## Stored entries
# # #

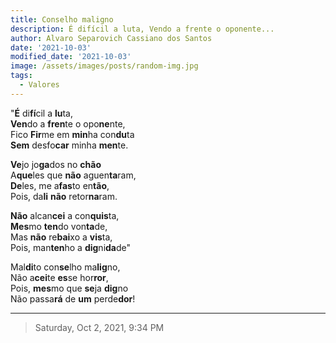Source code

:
 ```yaml
---
title: Conselho maligno
description: É difícil a luta, Vendo a frente o oponente...
author: Alvaro Separovich Cassiano dos Santos
date: '2021-10-03'
modified_date: '2021-10-03'
image: /assets/images/posts/random-img.jpg
tags:
  - Valores
---   
```


"**É** di**fí**cil a **lu**ta,     
**Ven**do a **fren**te o opo**ne**nte,     
Fico **Fir**me em **min**ha con**du**ta     
**Sem** desfo**car** minha **men**te.     
     
**Ve**jo jo**ga**dos no **chão**     
A**que**les que **não** aguen**ta**ram,     
**De**les, me a**fas**to en**tão**,     
Pois, da**li** **não** retor**na**ram.     
     
**Não** alcan**cei** a con**quis**ta,     
**Mes**mo **ten**do von**ta**de,     
Mas **não** re**bai**xo a **vis**ta,     
Pois, man**ten**ho a **dig**ni**da**de"     
     
Mal**di**to con**se**lho ma**lig**no,     
Não a**cei**te **es**se hor**ror**,     
Pois, **mes**mo que **se**ja **dig**no     
Não passa**rá** de **um** perde**dor**!     

______

> Saturday, Oct 2, 2021, 9:34 PM  
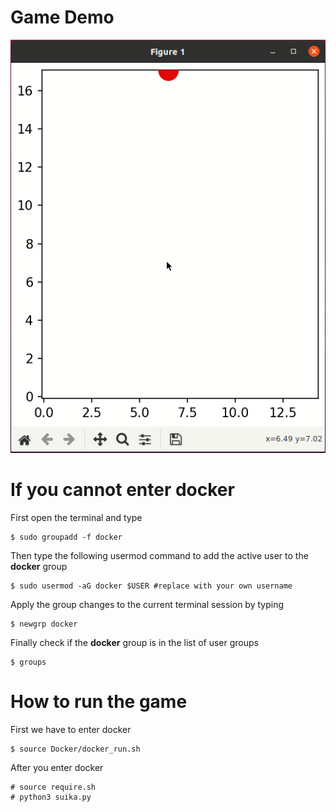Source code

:# Game Demo
![Game Demo](suika_demo.gif)

# If you cannot enter docker
First open the terminal and type
```
$ sudo groupadd -f docker
```
Then type the following usermod command to add the active user to the **docker** group
```
$ sudo usermod -aG docker $USER #replace with your own username
```
Apply the group changes to the current terminal session by typing
```
$ newgrp docker
```
Finally check if the **docker** group is in the list of user groups
```
$ groups
```

# How to run the game
First we have to enter docker
```
$ source Docker/docker_run.sh
```
After you enter docker
```
# source require.sh
# python3 suika.py
```
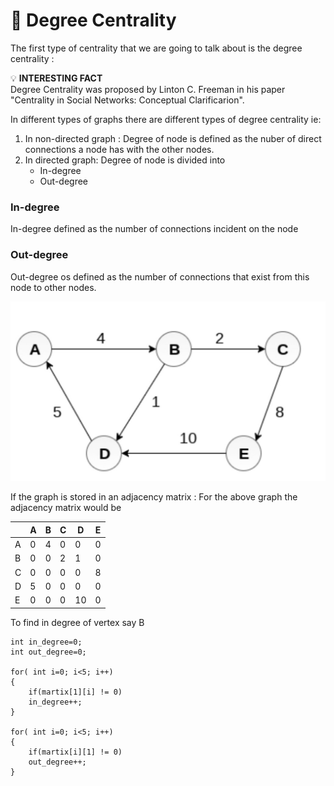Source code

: # :honeybee: Degree Centrality 

The first type of centrality that we are going to talk about is the degree centrality :

:bulb: <b>INTERESTING FACT </b> <br>
Degree Centrality was proposed by Linton C. Freeman in his paper "Centrality in Social Networks: Conceptual Clarificarion".

In different types of graphs there are different types of degree centrality ie:
1. In non-directed graph : Degree of node is defined as the nuber of direct connections a node has with the other nodes.
2. In directed graph: Degree of node is divided into
   - In-degree
   - Out-degree

### In-degree
In-degree defined as the number of connections incident on the node 
### Out-degree
Out-degree os defined as the number of connections that exist from this node to other nodes.





![DegreeCentrality ](/AAD_proj_png/DegreeCentrality.jpg "Text to show on mouseover")

If the graph is stored in an adjacency matrix : 
For the above graph the adjacency matrix would be

| | A | B | C | D | E |
|-|---|---|---|---|---|
| A |0  | 4 | 0  | 0 | 0|
| B |0 | 0 | 2 | 1 | 0 |
| C |0 | 0 | 0 | 0 | 8 |
| D |5 | 0 | 0 | 0 | 0 |
| E |0 | 0 | 0 | 10 | 0 |

To find in degree of vertex say B

```
int in_degree=0;
int out_degree=0;

for( int i=0; i<5; i++)
{
    if(martix[1][i] != 0)
    in_degree++;
}

for( int i=0; i<5; i++)
{
    if(martix[i][1] != 0)
    out_degree++;
}

```

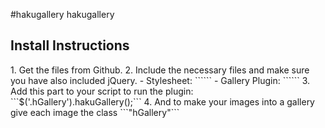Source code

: #hakugallery
hakugallery

<h2>Install Instructions</h2>
1. Get the files from Github.
2. Include the necessary files and make sure you have also included jQuery.
 - Stylesheet: ```<link rel="stylesheet/less" href="path/hakuGallery.css">```
 - Gallery Plugin: ```<script src="path/hakuGallery.js"></script>```
3. Add this part to your script to run the plugin: ```$('.hGallery').hakuGallery();```
4. And to make your images into a gallery give each image the class ```"hGallery"```
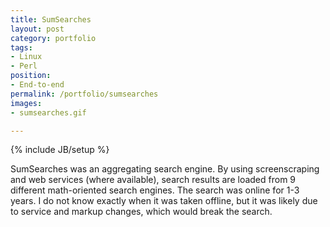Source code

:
 ```yaml
---
title: SumSearches
layout: post
category: portfolio
tags:
- Linux
- Perl
position:
- End-to-end
permalink: /portfolio/sumsearches
images:
- sumsearches.gif

---
```

{% include JB/setup %}
<div id="node-75" class="node node-portfolio node-promoted">
  <div class="content clearfix">
    <div class="field field-name-body field-type-text-with-summary field-label-hidden"><div class="field-items"><div class="field-item even"><p>SumSearches was an aggregating search engine. By using screenscraping and web services (where available), search results are loaded from 9 different math-oriented search engines. The search was online for 1-3 years. I do not know exactly when it was taken offline, but it was likely due to service and markup changes, which would break the search.</p>
</div></div></div>  </div>
</div>

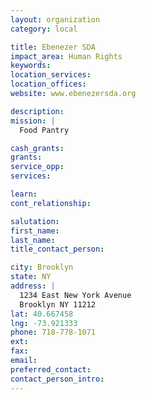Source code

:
 ```yaml
---
layout: organization
category: local

title: Ebenezer SDA
impact_area: Human Rights
keywords: 
location_services: 
location_offices: 
website: www.ebenezersda.org

description: 
mission: |
  Food Pantry

cash_grants: 
grants: 
service_opp: 
services: 

learn: 
cont_relationship: 

salutation: 
first_name: 
last_name: 
title_contact_person: 

city: Brooklyn
state: NY
address: |
  1234 East New York Avenue  
  Brooklyn NY 11212
lat: 40.667458
lng: -73.921333
phone: 718-778-1071
ext: 
fax: 
email: 
preferred_contact: 
contact_person_intro: 
---
```

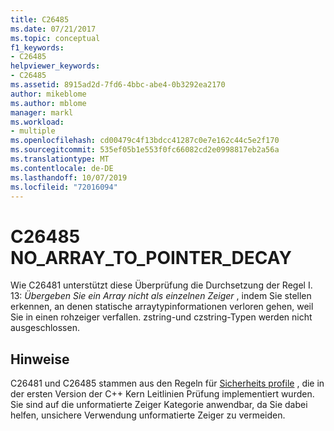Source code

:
 ```yaml
---
title: C26485
ms.date: 07/21/2017
ms.topic: conceptual
f1_keywords:
- C26485
helpviewer_keywords:
- C26485
ms.assetid: 8915ad2d-7fd6-4bbc-abe4-0b3292ea2170
author: mikeblome
ms.author: mblome
manager: markl
ms.workload:
- multiple
ms.openlocfilehash: cd00479c4f13bdcc41287c0e7e162c44c5e2f170
ms.sourcegitcommit: 535ef05b1e553f0fc66082cd2e0998817eb2a56a
ms.translationtype: MT
ms.contentlocale: de-DE
ms.lasthandoff: 10/07/2019
ms.locfileid: "72016094"
---
```

# <a name="c26485-no_array_to_pointer_decay"></a>C26485 NO_ARRAY_TO_POINTER_DECAY
Wie C26481 unterstützt diese Überprüfung die Durchsetzung der Regel I. 13: *Übergeben Sie ein Array nicht als einzelnen Zeiger* , indem Sie stellen erkennen, an denen statische arraytypinformationen verloren gehen, weil Sie in einen rohzeiger verfallen. zstring-und czstring-Typen werden nicht ausgeschlossen.

## <a name="remarks"></a>Hinweise
C26481 und C26485 stammen aus den Regeln für [Sicherheits profile](https://github.com/isocpp/CppCoreGuidelines/blob/master/CppCoreGuidelines.md) , die in der ersten Version der C++ Kern Leitlinien Prüfung implementiert wurden. Sie sind auf die unformatierte Zeiger Kategorie anwendbar, da Sie dabei helfen, unsichere Verwendung unformatierte Zeiger zu vermeiden.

# # #

## How to complete this task
Should the entries hold any pictures, please omit those and print the remaining text exactly.

## Answer for this exercise
Source code

:
 ```yaml
---
title: Conselho maligno
description: É difícil a luta, Vendo a frente o oponente...
author: Alvaro Separovich Cassiano dos Santos
date: '2021-10-03'
modified_date: '2021-10-03'
image: /assets/images/posts/random-img.jpg
tags:
  - Valores
---   
```


"**É** di**fí**cil a **lu**ta,     
**Ven**do a **fren**te o opo**ne**nte,     
Fico **Fir**me em **min**ha con**du**ta     
**Sem** desfo**car** minha **men**te.     
     
**Ve**jo jo**ga**dos no **chão**     
A**que**les que **não** aguen**ta**ram,     
**De**les, me a**fas**to en**tão**,     
Pois, da**li** **não** retor**na**ram.     
     
**Não** alcan**cei** a con**quis**ta,     
**Mes**mo **ten**do von**ta**de,     
Mas **não** re**bai**xo a **vis**ta,     
Pois, man**ten**ho a **dig**ni**da**de"     
     
Mal**di**to con**se**lho ma**lig**no,     
Não a**cei**te **es**se hor**ror**,     
Pois, **mes**mo que **se**ja **dig**no     
Não passa**rá** de **um** perde**dor**!     

______

> Saturday, Oct 2, 2021, 9:34 PM  
Source code

:# Game Demo
![Game Demo](suika_demo.gif)

# If you cannot enter docker
First open the terminal and type
```
$ sudo groupadd -f docker
```
Then type the following usermod command to add the active user to the **docker** group
```
$ sudo usermod -aG docker $USER #replace with your own username
```
Apply the group changes to the current terminal session by typing
```
$ newgrp docker
```
Finally check if the **docker** group is in the list of user groups
```
$ groups
```

# How to run the game
First we have to enter docker
```
$ source Docker/docker_run.sh
```
After you enter docker
```
# source require.sh
# python3 suika.py
```
Source code

: # :honeybee: Degree Centrality 

The first type of centrality that we are going to talk about is the degree centrality :

:bulb: <b>INTERESTING FACT </b> <br>
Degree Centrality was proposed by Linton C. Freeman in his paper "Centrality in Social Networks: Conceptual Clarificarion".

In different types of graphs there are different types of degree centrality ie:
1. In non-directed graph : Degree of node is defined as the nuber of direct connections a node has with the other nodes.
2. In directed graph: Degree of node is divided into
   - In-degree
   - Out-degree

### In-degree
In-degree defined as the number of connections incident on the node 
### Out-degree
Out-degree os defined as the number of connections that exist from this node to other nodes.





![DegreeCentrality ](/AAD_proj_png/DegreeCentrality.jpg "Text to show on mouseover")

If the graph is stored in an adjacency matrix : 
For the above graph the adjacency matrix would be

| | A | B | C | D | E |
|-|---|---|---|---|---|
| A |0  | 4 | 0  | 0 | 0|
| B |0 | 0 | 2 | 1 | 0 |
| C |0 | 0 | 0 | 0 | 8 |
| D |5 | 0 | 0 | 0 | 0 |
| E |0 | 0 | 0 | 10 | 0 |

To find in degree of vertex say B

```
int in_degree=0;
int out_degree=0;

for( int i=0; i<5; i++)
{
    if(martix[1][i] != 0)
    in_degree++;
}

for( int i=0; i<5; i++)
{
    if(martix[i][1] != 0)
    out_degree++;
}

```

Source code

: #hakugallery
hakugallery

<h2>Install Instructions</h2>
1. Get the files from Github.
2. Include the necessary files and make sure you have also included jQuery.
 - Stylesheet: ```<link rel="stylesheet/less" href="path/hakuGallery.css">```
 - Gallery Plugin: ```<script src="path/hakuGallery.js"></script>```
3. Add this part to your script to run the plugin: ```$('.hGallery').hakuGallery();```
4. And to make your images into a gallery give each image the class ```"hGallery"```
Source code

:
 ```yaml
---
title: SumSearches
layout: post
category: portfolio
tags:
- Linux
- Perl
position:
- End-to-end
permalink: /portfolio/sumsearches
images:
- sumsearches.gif

---
```

{% include JB/setup %}
<div id="node-75" class="node node-portfolio node-promoted">
  <div class="content clearfix">
    <div class="field field-name-body field-type-text-with-summary field-label-hidden"><div class="field-items"><div class="field-item even"><p>SumSearches was an aggregating search engine. By using screenscraping and web services (where available), search results are loaded from 9 different math-oriented search engines. The search was online for 1-3 years. I do not know exactly when it was taken offline, but it was likely due to service and markup changes, which would break the search.</p>
</div></div></div>  </div>
</div>

Source code

:
 ```yaml
---
layout: organization
category: local

title: Ebenezer SDA
impact_area: Human Rights
keywords: 
location_services: 
location_offices: 
website: www.ebenezersda.org

description: 
mission: |
  Food Pantry

cash_grants: 
grants: 
service_opp: 
services: 

learn: 
cont_relationship: 

salutation: 
first_name: 
last_name: 
title_contact_person: 

city: Brooklyn
state: NY
address: |
  1234 East New York Avenue  
  Brooklyn NY 11212
lat: 40.667458
lng: -73.921333
phone: 718-778-1071
ext: 
fax: 
email: 
preferred_contact: 
contact_person_intro: 
---
```

Source code

:
 ```yaml
---
title: C26485
ms.date: 07/21/2017
ms.topic: conceptual
f1_keywords:
- C26485
helpviewer_keywords:
- C26485
ms.assetid: 8915ad2d-7fd6-4bbc-abe4-0b3292ea2170
author: mikeblome
ms.author: mblome
manager: markl
ms.workload:
- multiple
ms.openlocfilehash: cd00479c4f13bdcc41287c0e7e162c44c5e2f170
ms.sourcegitcommit: 535ef05b1e553f0fc66082cd2e0998817eb2a56a
ms.translationtype: MT
ms.contentlocale: de-DE
ms.lasthandoff: 10/07/2019
ms.locfileid: "72016094"
---
```

# <a name="c26485-no_array_to_pointer_decay"></a>C26485 NO_ARRAY_TO_POINTER_DECAY
Wie C26481 unterstützt diese Überprüfung die Durchsetzung der Regel I. 13: *Übergeben Sie ein Array nicht als einzelnen Zeiger* , indem Sie stellen erkennen, an denen statische arraytypinformationen verloren gehen, weil Sie in einen rohzeiger verfallen. zstring-und czstring-Typen werden nicht ausgeschlossen.

## <a name="remarks"></a>Hinweise
C26481 und C26485 stammen aus den Regeln für [Sicherheits profile](https://github.com/isocpp/CppCoreGuidelines/blob/master/CppCoreGuidelines.md) , die in der ersten Version der C++ Kern Leitlinien Prüfung implementiert wurden. Sie sind auf die unformatierte Zeiger Kategorie anwendbar, da Sie dabei helfen, unsichere Verwendung unformatierte Zeiger zu vermeiden.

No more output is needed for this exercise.